The Magic Numbers of Life

People say that there are two magical ages of life. One blogger from the States, Jason Rappaport, just entered the first magical age upon reaching the age of 18.

According to him, now that he's 18, he can be sued, can be enlisted into the army, get a credit card, accumulate debt, get an unrestricted driver's license, play the lottery, and what not.

I wasn't as aware of the liberty I took into my hands upon waking up into my 18th birthday as he was. All I could remember was that the day was the only day I was fussy about my clothes.

One of my friends said, "Wenqi, be careful, if you commited crimes you won't be in juvenile court anymore."

THAT, I was aware of. I have to say, we're sort of a passimistic type.

Anyway, my 18th birthday was more than nine months away now. However, it was today that I did something that previously required the consent of a parent or guardian.

I left for school 2 hours before class starts (in fact, there's still 45 minutes to the class when I'm writing this), had a "light" breakfast (hearty would be something more appropriate), and marched up to the college hall.

Signs saying "MBDC" were put up. It was understandable that it meant "March Blood Donation Campaign".

This is it. I don't fancy having a fat syringe poked into my arm and having squeezed like a sponge to have my juice extracted, but this is probably my last semester in TARC (they have a blood donation drive every semester) and god knows how long will I have another chance to try it.

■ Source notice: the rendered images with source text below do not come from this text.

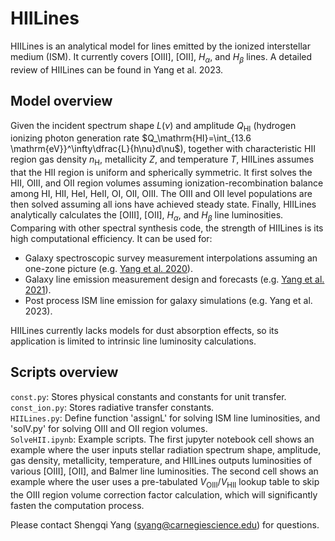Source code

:# HIILines
HIILines is an analytical model for lines emitted by the ionized interstellar medium (ISM). It currently covers [OIII], [OII], $H_\alpha$, and $H_\beta$ lines. A detailed review of HIILines can be found in Yang et al. 2023.  
## Model overview
Given the incident spectrum shape $L(\nu)$ and amplitude $Q_\mathrm{HI}$ (hydrogen ionizing photon generation rate $Q_\mathrm{HI}=\int_{13.6 \mathrm{eV}}^\infty\dfrac{L}{h\nu}d\nu$), together with characteristic HII region gas density $n_\mathrm{H}$, metallicity $Z$, and temperature $T$, HIILines assumes that the HII region is uniform and spherically symmetric. It first solves the HII, OIII, and OII region volumes assuming ionization-recombination balance among HI, HII, HeI, HeII, OI, OII, OIII. The OIII and OII level populations are then solved assuming all ions have achieved steady state. Finally, HIILines analytically calculates the [OIII], [OII], $H_\alpha$, and $H_\beta$ line luminosities.  
Comparing with other spectral synthesis code, the strength of HIILines is its high computational efficiency. It can be used for: 
* Galaxy spectroscopic survey measurement interpolations assuming an one-zone picture (e.g. [Yang et al. 2020](https://academic.oup.com/mnras/article/499/3/3417/5913327)).
* Galaxy line emission measurement design and forecasts (e.g. [Yang et al. 2021](https://academic.oup.com/mnras/article/504/1/723/6207947)).
* Post process ISM line emission for galaxy simulations (e.g. Yang et al. 2023).  

HIILines currently lacks models for dust absorption effects, so its application is limited to intrinsic line luminosity calculations.
## Scripts overview
`const.py`: Stores physical constants and constants for unit transfer.  
`const_ion.py`: Stores radiative transfer constants.  
`HIILines.py`: Define function 'assignL' for solving ISM line luminosities, and 'solV.py' for solving OIII and OII region volumes.  
`SolveHII.ipynb`: Example scripts. The first jupyter notebook cell shows an example where the user inputs stellar radiation spectrum shape, amplitude, gas density, metallicity, temperature, and HIILines outputs luminosities of various [OIII], [OII], and Balmer line luminosities. The second cell shows an example where the user uses a pre-tabulated $V_\mathrm{OIII}/V_\mathrm{HII}$ lookup table to skip the OIII region volume correction factor calculation, which will significantly fasten the computation process.

Please contact Shengqi Yang (syang@carnegiescience.edu) for questions.
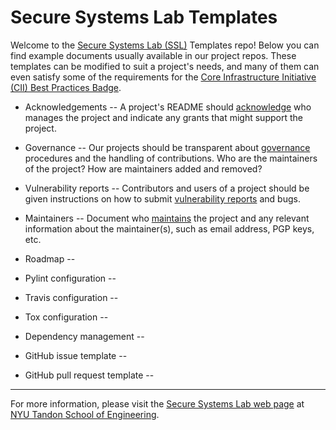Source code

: # Secure Systems Lab Templates

Welcome to the [Secure Systems Lab (SSL)](https://ssl.engineering.nyu.edu/)
Templates repo! Below you can find example documents usually available in our
project repos.  These templates can be modified to suit a project's needs, and
many of them can even satisfy some of the requirements for the [Core
Infrastructure Initiative (CII) Best Practices
Badge](https://bestpractices.coreinfrastructure.org/).

* Acknowledgements -- A project's README should
[acknowledge](ACKNOWLEDGEMENTS.md) who manages the project and indicate any
grants that might support the project.

* Governance -- Our projects should be transparent about
[governance](GOVERNANCE.md) procedures and the handling of contributions.  Who
are the maintainers of the project?  How are maintainers added and removed?

* Vulnerability reports -- Contributors and users of a project should be given
instructions on how to submit [vulnerability reports](vulnerability-reports.md)
and bugs.

* Maintainers -- Document who [maintains](MAINTAINERS.txt) the project and any
relevant information about the maintainer(s), such as email address, PGP keys,
etc.

* Roadmap --

* Pylint configuration --

* Travis configuration --

* Tox configuration --

* Dependency management --

* GitHub issue template --

* GitHub pull request template --

----

For more information, please visit the
[Secure Systems Lab web page](https://ssl.engineering.nyu.edu/) at
[NYU Tandon School of Engineering](https://engineering.nyu.edu/).
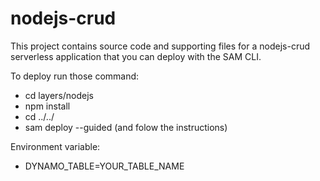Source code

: # nodejs-crud

This project contains source code and supporting files for a nodejs-crud serverless application that you can deploy with the SAM CLI.

To deploy run those command:

- cd layers/nodejs
- npm install
- cd ../../
- sam deploy --guided (and folow the instructions)

Environment variable:

- DYNAMO_TABLE=YOUR_TABLE_NAME
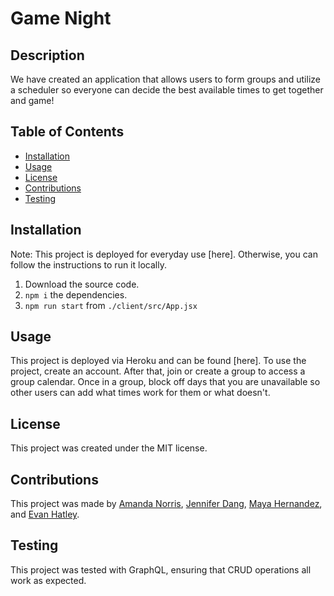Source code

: # Game Night

## Description

  We have created an application that allows users to form groups and utilize a scheduler so everyone can decide the best available times to get together and game!

## Table of Contents

- [Installation](#installation)
- [Usage](#usage)
- [License](#license)
- [Contributions](#contributions)
- [Testing](#testing)

## Installation

Note: This project is deployed for everyday use [here]. Otherwise, you can follow the instructions to run it locally.

1. Download the source code.
2. `npm i` the dependencies.
3. `npm run start` from `./client/src/App.jsx`

## Usage

This project is deployed via Heroku and can be found [here]. To use the project, create an account. After that, join or create a group to access a group calendar. Once in a group, block off days that you are unavailable so other users can add what times work for them or what doesn't.

## License

This project was created under the MIT license.

## Contributions

This project was made by [Amanda Norris](https://github.com/whimsically), [Jennifer Dang](https://github.com/jxdang1), [Maya Hernandez](https://github.com/MayaH2000), and [Evan Hatley](https://github.com/evan-hatley).

## Testing

This project was tested with GraphQL, ensuring that CRUD operations all work as expected.
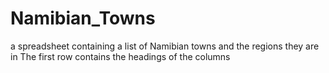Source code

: # Namibian_Towns
a spreadsheet containing a list of Namibian towns and the regions they are in
The first row contains the headings of the columns
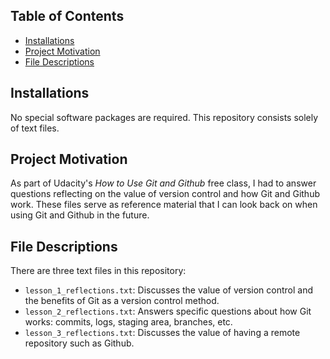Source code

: ## Table of Contents
* [Installations](#installations)
* [Project Motivation](#project-motivation)
* [File Descriptions](#file-descriptions)

## Installations
No special software packages are required.  This repository consists solely of text files.

## Project Motivation
As part of Udacity's *How to Use Git and Github* free class, I had to answer questions reflecting on the value of version control and how Git and Github work.  These files serve as reference material that I can look back on when using Git and Github in the future.

## File Descriptions
There are three text files in this repository:
* `lesson_1_reflections.txt`: Discusses the value of version control and the benefits of Git as a version control method.
* `lesson_2_reflections.txt`: Answers specific questions about how Git works: commits, logs, staging area, branches, etc.
* `lesson_3_reflections.txt`: Discusses the value of having a remote repository such as Github.
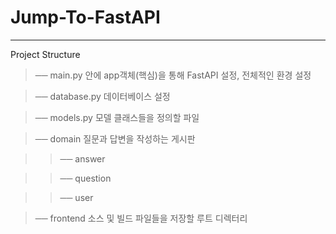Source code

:# Jump-To-FastAPI
----------------------------------------------
Project Structure

>── main.py        안에 app객체(핵심)을 통해 FastAPI 설정, 전체적인 환경 설정

>── database.py   데이터베이스 설정

>── models.py     모델 클래스들을 정의할 파일

>── domain        질문과 답변을 작성하는 게시판

>>── answer

>>── question

>>── user

>── frontend       소스 및 빌드 파일들을 저장할 루트 디렉터리
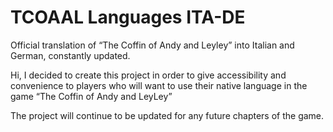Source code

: # TCOAAL Languages ITA-DE
Official translation of “The Coffin of Andy and Leyley” into Italian and German, constantly updated.

Hi, I decided to create this project in order to give accessibility and convenience to players who will want to use their native language in the game “The Coffin of Andy and LeyLey”

The project will continue to be updated for any future chapters of the game.
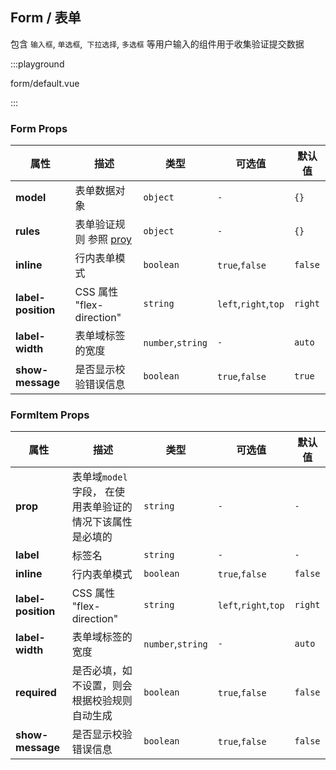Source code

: ## Form / 表单

包含 `输入框`, `单选框`,` 下拉选择`, `多选框` 等用户输入的组件用于收集验证提交数据

:::playground

form/default.vue

:::

### Form Props

| 属性               | 描述                                                           | 类型              | 可选值               | 默认值  |
| ------------------ | -------------------------------------------------------------- | ----------------- | -------------------- | ------- |
| **model**          | 表单数据对象                                                   | `object`          | `-`                  | `{}`    |
| **rules**          | 表单验证规则 参照 [proy](https://github.com/fect-org/validate) | `object`          | `-`                  | `{}`    |
| **inline**         | 行内表单模式                                                   | `boolean`         | `true`,`false`       | `false` |
| **label-position** | CSS 属性 "flex-direction"                                      | `string`          | `left`,`right`,`top` | `right` |
| **label-width**    | 表单域标签的宽度                                               | `number`,`string` | `-`                  | `auto`  |
| **show-message**   | 是否显示校验错误信息                                           | `boolean`         | `true`,`false`       | `true`  |

### FormItem Props

| 属性               | 描述                                                      | 类型              | 可选值               | 默认值  |
| ------------------ | --------------------------------------------------------- | ----------------- | -------------------- | ------- |
| **prop**           | 表单域`model` 字段， 在使用表单验证的情况下该属性是必填的 | `string`          | `-`                  | `-`     |
| **label**          | 标签名                                                    | `string`          | `-`                  | `-`     |
| **inline**         | 行内表单模式                                              | `boolean`         | `true`,`false`       | `false` |
| **label-position** | CSS 属性 "flex-direction"                                 | `string`          | `left`,`right`,`top` | `right` |
| **label-width**    | 表单域标签的宽度                                          | `number`,`string` | `-`                  | `auto`  |
| **required**       | 是否必填，如不设置，则会根据校验规则自动生成              | `boolean`         | `true`,`false`       | `false` |
| **show-message**   | 是否显示校验错误信息                                      | `boolean`         | `true`,`false`       | `false` |
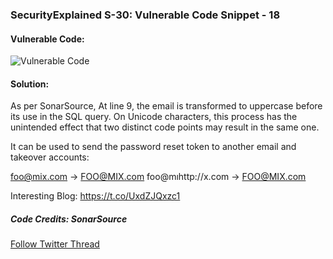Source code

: ### SecurityExplained S-30: Vulnerable Code Snippet - 18

#### Vulnerable Code:

![Vulnerable Code](../media/code-18.jpg)

#### Solution:

As per SonarSource, At line 9, the email is transformed to uppercase before its use in the SQL query. On Unicode characters, this process has the unintended effect that two distinct code points may result in the same one.

It can be used to send the password reset token to another email and takeover accounts:

foo@mix.com -> FOO@MIX.com
foo@mıhttp://x.com -> FOO@MIX.com

Interesting Blog: https://t.co/UxdZJQxzc1

##### Code Credits: SonarSource

[Follow Twitter Thread](https://twitter.com/harshbothra_/status/1487850861770731520?s=20&t=DGEwqEwXwFbWH0VXkOKVsQ)
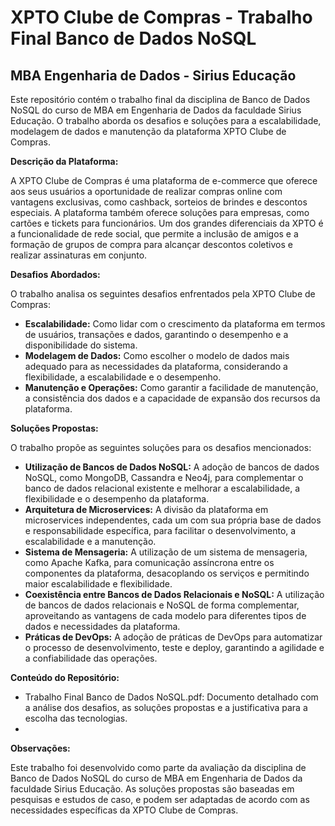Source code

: # XPTO Clube de Compras - Trabalho Final Banco de Dados NoSQL

## MBA Engenharia de Dados - Sirius Educação

Este repositório contém o trabalho final da disciplina de Banco de Dados NoSQL do curso de MBA em Engenharia de Dados da faculdade Sirius Educação. O trabalho aborda os desafios e soluções para a escalabilidade, modelagem de dados e manutenção da plataforma XPTO Clube de Compras.

**Descrição da Plataforma:**

A XPTO Clube de Compras é uma plataforma de e-commerce que oferece aos seus usuários a oportunidade de realizar compras online com vantagens exclusivas, como cashback, sorteios de brindes e descontos especiais. A plataforma também oferece soluções para empresas, como cartões e tickets para funcionários. Um dos grandes diferenciais da XPTO é a funcionalidade de rede social, que permite a inclusão de amigos e a formação de grupos de compra para alcançar descontos coletivos e realizar assinaturas em conjunto.

**Desafios Abordados:**

O trabalho analisa os seguintes desafios enfrentados pela XPTO Clube de Compras:

*   **Escalabilidade:** Como lidar com o crescimento da plataforma em termos de usuários, transações e dados, garantindo o desempenho e a disponibilidade do sistema.
*   **Modelagem de Dados:** Como escolher o modelo de dados mais adequado para as necessidades da plataforma, considerando a flexibilidade, a escalabilidade e o desempenho.
*   **Manutenção e Operações:** Como garantir a facilidade de manutenção, a consistência dos dados e a capacidade de expansão dos recursos da plataforma.

**Soluções Propostas:**

O trabalho propõe as seguintes soluções para os desafios mencionados:

*   **Utilização de Bancos de Dados NoSQL:** A adoção de bancos de dados NoSQL, como MongoDB, Cassandra e Neo4j, para complementar o banco de dados relacional existente e melhorar a escalabilidade, a flexibilidade e o desempenho da plataforma.
*   **Arquitetura de Microservices:** A divisão da plataforma em microservices independentes, cada um com sua própria base de dados e responsabilidade específica, para facilitar o desenvolvimento, a escalabilidade e a manutenção.
*   **Sistema de Mensageria:** A utilização de um sistema de mensageria, como Apache Kafka, para comunicação assíncrona entre os componentes da plataforma, desacoplando os serviços e permitindo maior escalabilidade e flexibilidade.
*   **Coexistência entre Bancos de Dados Relacionais e NoSQL:** A utilização de bancos de dados relacionais e NoSQL de forma complementar, aproveitando as vantagens de cada modelo para diferentes tipos de dados e necessidades da plataforma.
*   **Práticas de DevOps:** A adoção de práticas de DevOps para automatizar o processo de desenvolvimento, teste e deploy, garantindo a agilidade e a confiabilidade das operações.

**Conteúdo do Repositório:**

*   Trabalho Final Banco de Dados NoSQL.pdf: Documento detalhado com a análise dos desafios, as soluções propostas e a justificativa para a escolha das tecnologias.
*   
**Observações:**

Este trabalho foi desenvolvido como parte da avaliação da disciplina de Banco de Dados NoSQL do curso de MBA em Engenharia de Dados da faculdade Sirius Educação. As soluções propostas são baseadas em pesquisas e estudos de caso, e podem ser adaptadas de acordo com as necessidades específicas da XPTO Clube de Compras.
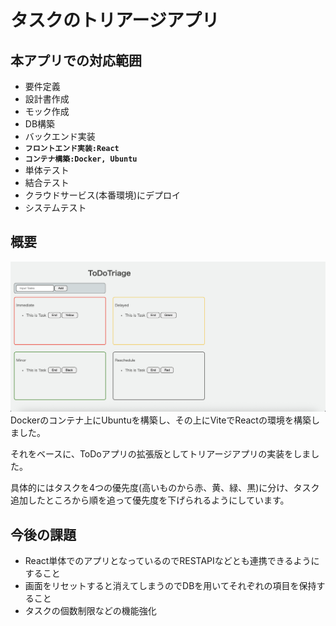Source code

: # タスクのトリアージアプリ
## 本アプリでの対応範囲
- 要件定義
- 設計書作成
- モック作成
- DB構築
- バックエンド実装
- **`フロントエンド実装:React`**
- **`コンテナ構築:Docker, Ubuntu`**
- 単体テスト
- 結合テスト
- クラウドサービス(本番環境)にデプロイ
- システムテスト
## 概要
![フロントエンド](./todoTriage.png)
Dockerのコンテナ上にUbuntuを構築し、その上にViteでReactの環境を構築しました。

それをベースに、ToDoアプリの拡張版としてトリアージアプリの実装をしました。

具体的にはタスクを4つの優先度(高いものから赤、黄、緑、黒)に分け、タスク追加したところから順を追って優先度を下げられるようにしています。

## 今後の課題
- React単体でのアプリとなっているのでRESTAPIなどとも連携できるようにすること
- 画面をリセットすると消えてしまうのでDBを用いてそれぞれの項目を保持すること
- タスクの個数制限などの機能強化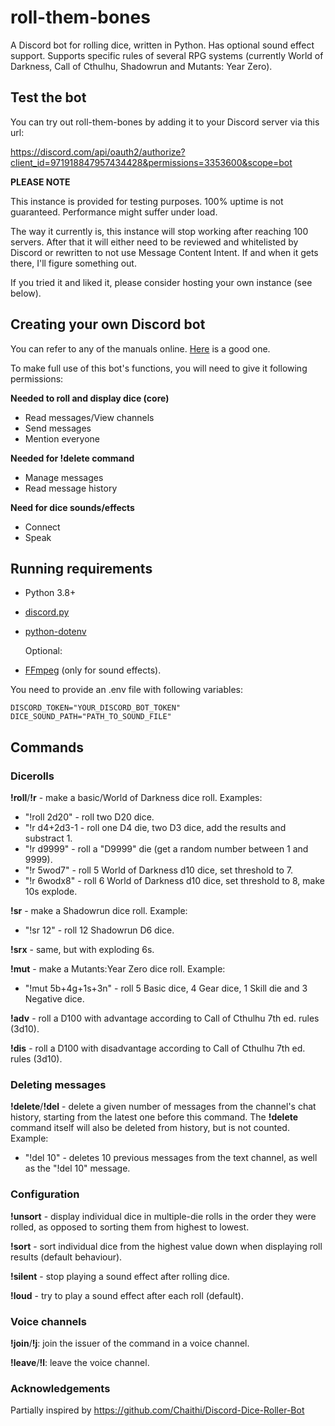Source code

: # roll-them-bones
A Discord bot for rolling dice, written in Python. Has optional sound effect support. Supports specific rules of several RPG systems (currently World of Darkness, Call of Cthulhu, Shadowrun and Mutants: Year Zero).

## Test the bot

You can try out roll-them-bones by adding it to your Discord server via this url:

https://discord.com/api/oauth2/authorize?client_id=971918847957434428&permissions=3353600&scope=bot

**PLEASE NOTE**

This instance is provided for testing purposes. 100% uptime is not guaranteed. Performance might suffer under load.

The way it currently is, this instance will stop working after reaching 100 servers. After that it will either need to be reviewed and whitelisted by Discord or rewritten to not use Message Content Intent. If and when it gets there, I'll figure something out.

If you tried it and liked it, please consider hosting your own instance (see below).

## Creating your own Discord bot

You can refer to any of the manuals online. [Here](https://www.freecodecamp.org/news/create-a-discord-bot-with-python/) is a good one.

To make full use of this bot's functions, you will need to give it following permissions:

**Needed to roll and display dice (core)**
- Read messages/View channels
- Send messages
- Mention everyone

**Needed for !delete command**
- Manage messages
- Read message history

**Need for dice sounds/effects**
- Connect
- Speak

## Running requirements
- Python 3.8+
- [discord.py](https://github.com/Rapptz/discord.py)
- [python-dotenv](https://github.com/theskumar/python-dotenv)

  Optional:
- [FFmpeg](https://github.com/FFmpeg/FFmpeg) (only for sound effects).

You need to provide an .env file with following variables:

    DISCORD_TOKEN="YOUR_DISCORD_BOT_TOKEN"
    DICE_SOUND_PATH="PATH_TO_SOUND_FILE"

## Commands

### Dicerolls

**!roll**/**!r** - make a basic/World of Darkness dice roll. Examples:
- "!roll 2d20" - roll two D20 dice.
- "!r d4+2d3-1 - roll one D4 die, two D3 dice, add the results and substract 1.
- "!r d9999" - roll a "D9999" die (get a random number between 1 and 9999).
- "!r 5wod7" - roll 5 World of Darkness d10 dice, set threshold to 7.
- "!r 6wodx8" - roll 6 World of Darkness d10 dice, set threshold to 8, make 10s explode.

**!sr** - make a Shadowrun dice roll. Example:
- "!sr 12" - roll 12 Shadowrun D6 dice.

**!srx** - same, but with exploding 6s.

**!mut** - make a Mutants:Year Zero dice roll. Example:
- "!mut 5b+4g+1s+3n" - roll 5 Basic dice, 4 Gear dice, 1 Skill die and 3 Negative dice. 

**!adv** - roll a D100 with advantage according to Call of Cthulhu 7th ed. rules (3d10).

**!dis** - roll a D100 with disadvantage according to Call of Cthulhu 7th ed. rules (3d10).

### Deleting messages
**!delete**/**!del** - delete a given number of messages from the channel's chat history, starting from the latest one before this command. The **!delete** command itself will also be deleted from history, but is not counted. Example:
- "!del 10" - deletes 10 previous messages from the text channel, as well as the "!del 10" message. 

### Configuration

**!unsort** - display individual dice in multiple-die rolls in the order they were rolled, as opposed to sorting them from highest to lowest.

**!sort** - sort individual dice from the highest value down when displaying roll results (default behaviour).

**!silent** - stop playing a sound effect after rolling dice.

**!loud** - try to play a sound effect after each roll (default).

### Voice channels

**!join**/**!j**: join the issuer of the command in a voice channel.

**!leave**/**!l**: leave the voice channel.


### Acknowledgements

Partially inspired by https://github.com/Chaithi/Discord-Dice-Roller-Bot
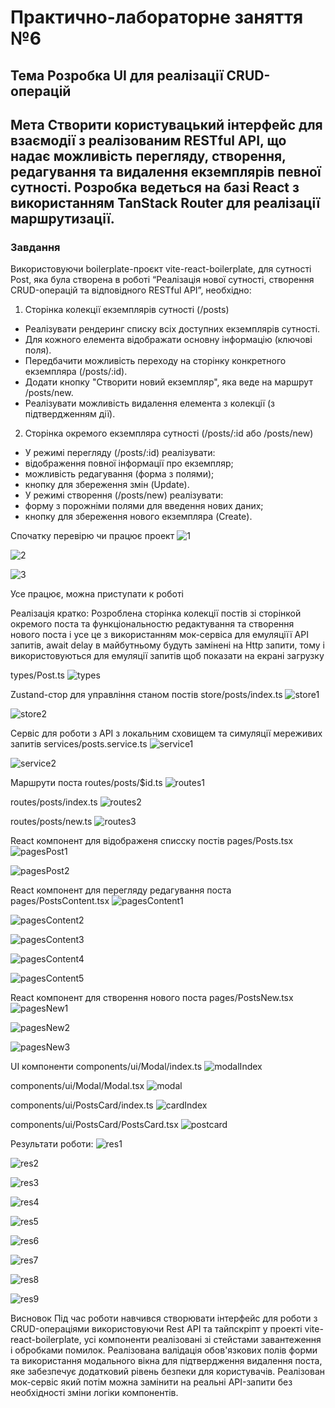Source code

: # Практично-лабораторне заняття №6
## Тема Розробка UI для реалізації CRUD-операцій
## Мета Створити користувацький інтерфейс для взаємодії з реалізованим RESTful API, що надає можливість перегляду, створення, редагування та видалення екземплярів певної сутності. Розробка ведеться на базі React з використанням TanStack Router для реалізації маршрутизації.

### Завдання
Використовуючи boilerplate-проєкт vite-react-boilerplate, для сутності Post, яка була створена в роботі “Реалізація нової сутності, створення CRUD-операцій та відповідного RESTful API”, необхідно:

1.	Сторінка колекції екземплярів сутності (/posts)
-	Реалізувати рендеринг списку всіх доступних екземплярів сутності.
-	Для кожного елемента відображати основну інформацію (ключові поля).
-	Передбачити можливість переходу на сторінку конкретного екземпляра (/posts/:id).
-	Додати кнопку "Створити новий екземпляр", яка веде на маршрут /posts/new.
-	Реалізувати можливість видалення елемента з колекції (з підтвердженням дії).

2.	Сторінка окремого екземпляра сутності (/posts/:id або /posts/new)
-	У режимі перегляду (/posts/:id) реалізувати:
-	відображення повної інформації про екземпляр;
-	можливість редагування (форма з полями);
-	кнопку для збереження змін (Update).
-	У режимі створення (/posts/new) реалізувати:
-	форму з порожніми полями для введення нових даних;
-	кнопку для збереження нового екземпляра (Create).


Спочатку перевірю чи працює проект
![1](./screenshots/1.png)

![2](./screenshots/2.png)

![3](./screenshots/3.png)

Усе працює, можна приступати к роботі

Реалізація кратко:
Розроблена сторінка колекції постів зі сторінкой окремого поста та функціональностю редактування та створення нового поста і усе це з використанням мок-сервіса для емуляціїї API запитів, await delay в майбутньому будуть замінені на Http запити, тому і використовуються для емуляції запитів щоб показати на екрані загрузку

types/Post.ts
![types](./screenshots/types.png)

Zustand-стор для управління станом постів
store/posts/index.ts
![store1](./screenshots/store1.png)

![store2](./screenshots/store2.png)

Сервіс для роботи з API з локальним сховищем та симуляції мереживих запитів
services/posts.service.ts
![service1](./screenshots/service1.png)

![service2](./screenshots/service2.png)

Маршрути поста
routes/posts/$id.ts
![routes1](./screenshots/routes1.png)

routes/posts/index.ts
![routes2](./screenshots/routes2.png)

routes/posts/new.ts
![routes3](./screenshots/routes3.png)

React компонент для відображеня списску постів
pages/Posts.tsx
![pagesPost1](./screenshots/pagesPost1.png)

![pagesPost2](./screenshots/pagesPost2.png)

React компонент для перегляду редагування поста
pages/PostsContent.tsx
![pagesContent1](./screenshots/pagesContent1.png)

![pagesContent2](./screenshots/pagesContent2.png)

![pagesContent3](./screenshots/pagesContent3.png)

![pagesContent4](./screenshots/pagesContent4.png)

![pagesContent5](./screenshots/pagesContent5.png)

React компонент для створення нового поста
pages/PostsNew.tsx
![pagesNew1](./screenshots/pagesNew1.png)

![pagesNew2](./screenshots/pagesNew2.png)

![pagesNew3](./screenshots/pagesNew3.png)

UI компоненти 
components/ui/Modal/index.ts
![modalIndex](./screenshots/ModalIndex.png)

components/ui/Modal/Modal.tsx
![modal](./screenshots/modal.png)

components/ui/PostsCard/index.ts
![cardIndex](./screenshots/cardIndex.png)

components/ui/PostsCard/PostsCard.tsx
![postcard](./screenshots/postcard.png)

Результати роботи:
![res1](./screenshots/res1.png)

![res2](./screenshots/res2.png)

![res3](./screenshots/res3.png)

![res4](./screenshots/res4.png)

![res5](./screenshots/res5.png)

![res6](./screenshots/res6.png)

![res7](./screenshots/res7.png)

![res8](./screenshots/res8.png)

![res9](./screenshots/res9.png)

Висновок
Під час роботи навчився створювати інтерфейс для роботи з CRUD-операціями використовуючи Rest API та тайпскріпт у проекті vite-react-boilerplate, усі компоненти реалізовані зі стейстами завантеження і обробками помилок. Реалізована валідація обов'язкових полів форми та використання модального вікна для підтвердження видалення поста, яке забезпечує додатковий рівень безпеки для користувачів. Реалізован мок-сервіс який потім можна замінити на реальні API-запити без необхідності зміни логіки компонентів.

Three scales were placed in front of the entrance to the hall. A First Aid Unit (FAU) student escorted me to the top of the scales and read it. He read pretty slowly for my standards, but maybe that was because I had plenty of practice with my multimeter.

Then, I went to a table to fill up a form. They asked all sorts of questions, including whether you have had homosexual or bisexual sex before, whether you had HIV, Malaria, etc. There was even a question asking whether I've been to Europe between 1980 to 1987. Heck, I wasn't even born by then.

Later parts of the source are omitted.